In his presentation Dr. Panteleyev will focus on the role of ARNT activity and local hypoxia in control of keratinocyte differentiation and cornification. His recent work revealed that ARNT negatively regulates expression of late differentiation genes through modulation of amphiregulin expression and downstream alterations in activity of EGFR pathway. All these effects are highly dependent on epigenetic mechanisms such as histone deacetylation. Characterisation of hypoxia as a key microenvironmental factor in the skin and the role of HIF pathway in control of dermal vasculature and epidermal functions is another major focus of Dr. Panteleyev’s presentation.
In general, the studies of Dr. Panteleyev’s laboratory provide an insight into the PAS-dependent maintenance of skin homeostasis and point to the potential role of these proteins in pathogenesis of environmentally-modulated skin diseases such as barrier defects, desquamation abnormalities, psoriasis, etc.
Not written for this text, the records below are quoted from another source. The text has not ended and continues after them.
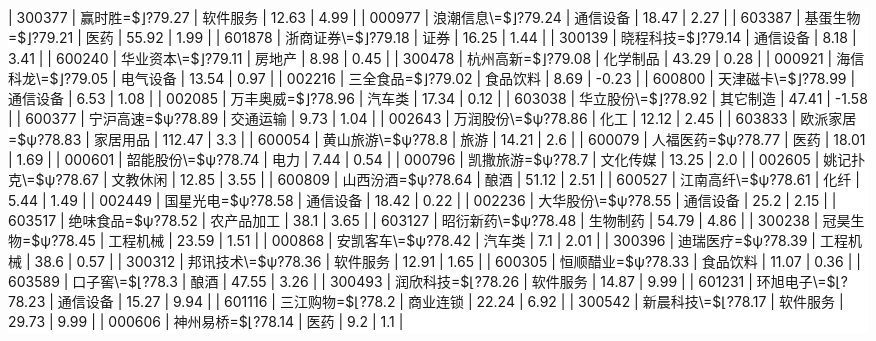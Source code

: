 | 300377 |  赢时胜\=$⌋?79.27  |  软件服务  |   12.63   |  4.99  |
| 000977 | 浪潮信息\=$⌋?79.24 |  通信设备  |   18.47   |  2.27  |
| 603387 | 基蛋生物\=$⌋?79.21 |    医药    |   55.92   |  1.99  |
| 601878 | 浙商证券\=$⌋?79.18 |    证券    |   16.25   |  1.44  |
| 300139 | 晓程科技\=$⌋?79.14 |  通信设备  |    8.18   |  3.41  |
| 600240 | 华业资本\=$⌋?79.11 |   房地产   |    8.98   |  0.45  |
| 300478 | 杭州高新\=$⌋?79.08 |  化学制品  |   43.29   |  0.28  |
| 000921 | 海信科龙\=$⌋?79.05 |  电气设备  |   13.54   |  0.97  |
| 002216 | 三全食品\=$⌋?79.02 |  食品饮料  |    8.69   | -0.23  |
| 600800 | 天津磁卡\=$⌋?78.99 |  通信设备  |    6.53   |  1.08  |
| 002085 | 万丰奥威\=$⌋?78.96 |   汽车类   |   17.34   |  0.12  |
| 603038 | 华立股份\=$⌋?78.92 |  其它制造  |   47.41   | -1.58  |
| 600377 | 宁沪高速\=$ψ?78.89 |  交通运输  |    9.73   |  1.04  |
| 002643 | 万润股份\=$ψ?78.86 |    化工    |   12.12   |  2.45  |
| 603833 | 欧派家居\=$ψ?78.83 |  家居用品  |   112.47  |  3.3   |
| 600054 | 黄山旅游\=$ψ?78.8  |    旅游    |   14.21   |  2.6   |
| 600079 | 人福医药\=$ψ?78.77 |    医药    |   18.01   |  1.69  |
| 000601 | 韶能股份\=$ψ?78.74 |    电力    |    7.44   |  0.54  |
| 000796 | 凯撒旅游\=$ψ?78.7  |  文化传媒  |   13.25   |  2.0   |
| 002605 | 姚记扑克\=$ψ?78.67 |  文教休闲  |   12.85   |  3.55  |
| 600809 | 山西汾酒\=$ψ?78.64 |    酿酒    |   51.12   |  2.51  |
| 600527 | 江南高纤\=$ψ?78.61 |    化纤    |    5.44   |  1.49  |
| 002449 | 国星光电\=$ψ?78.58 |  通信设备  |   18.42   |  0.22  |
| 002236 | 大华股份\=$ψ?78.55 |  通信设备  |    25.2   |  2.15  |
| 603517 | 绝味食品\=$ψ?78.52 | 农产品加工 |    38.1   |  3.65  |
| 603127 | 昭衍新药\=$ψ?78.48 |  生物制药  |   54.79   |  4.86  |
| 300238 | 冠昊生物\=$ψ?78.45 |  工程机械  |   23.59   |  1.51  |
| 000868 | 安凯客车\=$ψ?78.42 |   汽车类   |    7.1    |  2.01  |
| 300396 | 迪瑞医疗\=$ψ?78.39 |  工程机械  |    38.6   |  0.57  |
| 300312 | 邦讯技术\=$ψ?78.36 |  软件服务  |   12.91   |  1.65  |
| 600305 | 恒顺醋业\=$ψ?78.33 |  食品饮料  |   11.07   |  0.36  |
| 603589 |  口子窖\=$⌊?78.3   |    酿酒    |   47.55   |  3.26  |
| 300493 | 润欣科技\=$⌊?78.26 |  软件服务  |   14.87   |  9.99  |
| 601231 | 环旭电子\=$⌊?78.23 |  通信设备  |   15.27   |  9.94  |
| 601116 | 三江购物\=$⌊?78.2  |  商业连锁  |   22.24   |  6.92  |
| 300542 | 新晨科技\=$⌊?78.17 |  软件服务  |   29.73   |  9.99  |
| 000606 | 神州易桥\=$⌊?78.14 |    医药    |    9.2    |  1.1   |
John Stanley, Satheesh Babu, Ramacahandran T and Bipin Nair
Pt-Pd decorated TiO2 nanotube array for the non-enzymatic determination of glucose in neutral medium
Rapidly expanding diabetic population and the complications associated with elevated glycemic levels necessitates the need for a highly sensitive, selective and stable blood glucose measurement strategy. The high sensitivity and selectivity of enzymatic sensors together with viable manufacturing technologies such as screen-printing have made a great social and economic impact. However, the intrinsic nature of the enzymes leads to lack of stability and consequently reduces shelf life and imposes the need for stringent storage conditions. As a result much effort has been directed towards the development of ‘enzyme-free’ glucose sensors (Park et al. 2006). In this paper, a non-enzymatic amperometric sensor for selective and sensitive direct electrooxidation of glucose in neutral medium was fabricated based on Platinum-Palladium (Pt–Pd) nanoparticle decorated titanium dioxide (TiO2) nanotube arrays. Highly ordered TiO2 nanotube arrays were obtained using a single step anodization process (Grimes C A and Mor G K 2009) over which Pt–Pd nanoparticles where electrochemically deposited. Scanning Electron Microscopy (SEM) analysis revealed the diameter of the TiO2 nanotubes to be approximately 40 nm. Elemental analysis after electrochemical deposition confirms the presence of Pt–Pd. Electrochemical characterization of the sensor was carried out using cyclic voltammetry technique (−1.0 to +1.0V) in phosphate buffer saline (PBS) pH 7.4. All further glucose oxidation studies were performed in PBS (pH 7.4). The sensor exhibited good linear response towards glucose for a concentration range of 1 μM to 20mM with a linear regression coefficient of R = 0.998. The electrodes are found to be selective in the presence of other commonly interfering molecules such as ascorbic acid, uric acid, dopamine and acetamidophenol. Thus a nonenzymatic sensor with good selectivity and sensitivity towards glucose in neutral medium has been developed.